#### Records for this exercise:
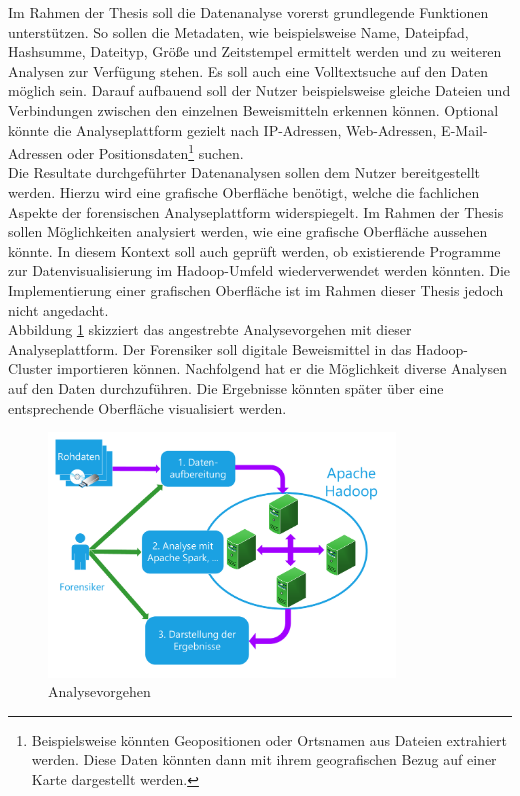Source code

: \noindent
Im Rahmen der Thesis soll die Datenanalyse vorerst grundlegende Funktionen unterstützen.
So sollen die Metadaten, wie beispielsweise Name, Dateipfad, Hashsumme, Dateityp, Größe und Zeitstempel ermittelt werden und zu weiteren Analysen zur Verfügung stehen.
Es soll auch eine Volltextsuche auf den Daten möglich sein. Darauf aufbauend soll der Nutzer beispielsweise gleiche Dateien und Verbindungen zwischen den einzelnen Beweismitteln erkennen können.
Optional könnte die Analyseplattform gezielt nach IP-Adressen, Web-Adressen, E-Mail-Adressen oder Positionsdaten\footnote{Beispielsweise könnten Geopositionen oder Ortsnamen aus Dateien extrahiert werden. Diese Daten könnten dann mit ihrem geografischen Bezug auf einer Karte dargestellt werden.} suchen.\\

\noindent
Die Resultate durchgeführter Datenanalysen sollen dem Nutzer bereitgestellt werden. Hierzu
wird eine grafische Oberfläche benötigt, welche die fachlichen Aspekte der forensischen Analyseplattform widerspiegelt. Im Rahmen der Thesis sollen Möglichkeiten analysiert werden, wie eine grafische Oberfläche aussehen könnte. In diesem Kontext soll auch geprüft werden, ob existierende Programme zur Datenvisualisierung im Hadoop-Umfeld wiederverwendet werden könnten. Die Implementierung einer grafischen Oberfläche ist im Rahmen dieser Thesis jedoch nicht angedacht.\\

\noindent
Abbildung \ref{fig:foam_analysis_approach} skizziert das angestrebte Analysevorgehen mit dieser Analyseplattform. Der Forensiker soll digitale Beweismittel in das Hadoop-Cluster importieren können. Nachfolgend hat er die Möglichkeit diverse Analysen auf den Daten durchzuführen. Die Ergebnisse könnten später über eine entsprechende Oberfläche visualisiert werden.\\

\begin{figure}[ht]
  \centering
  \includegraphics[width=0.82\textwidth]{./resource/Hadoop-Struktur.pdf}
  \caption{Analysevorgehen}
  \label{fig:foam_analysis_approach}
\end{figure}

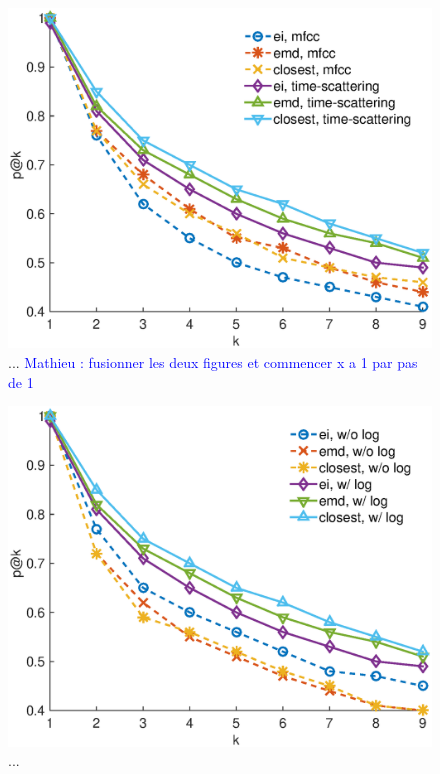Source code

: \documentclass[journal]{IEEEtran}
\newcommand{\ml}[1]{\textcolor{blue}{ Mathieu : #1}}
\begin{document}
\begin{figure}
\begin{center}
\includegraphics[width=\columnwidth]{gfx/unsupervised_test1.eps}
\caption{... \ml{fusionner les deux figures et commencer x a 1 par pas de 1}}
\end{center}
\end{figure}

\begin{figure}
\begin{center}
\includegraphics[width=\columnwidth]{gfx/unsupervised_test2.eps}
\caption{...}
\end{center}
\end{figure}
\end{document}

#### Assigned task:
If a line in the listing includes the word "sollen", it counts; report the number of such lines and nothing else.

#### Problem solution:
3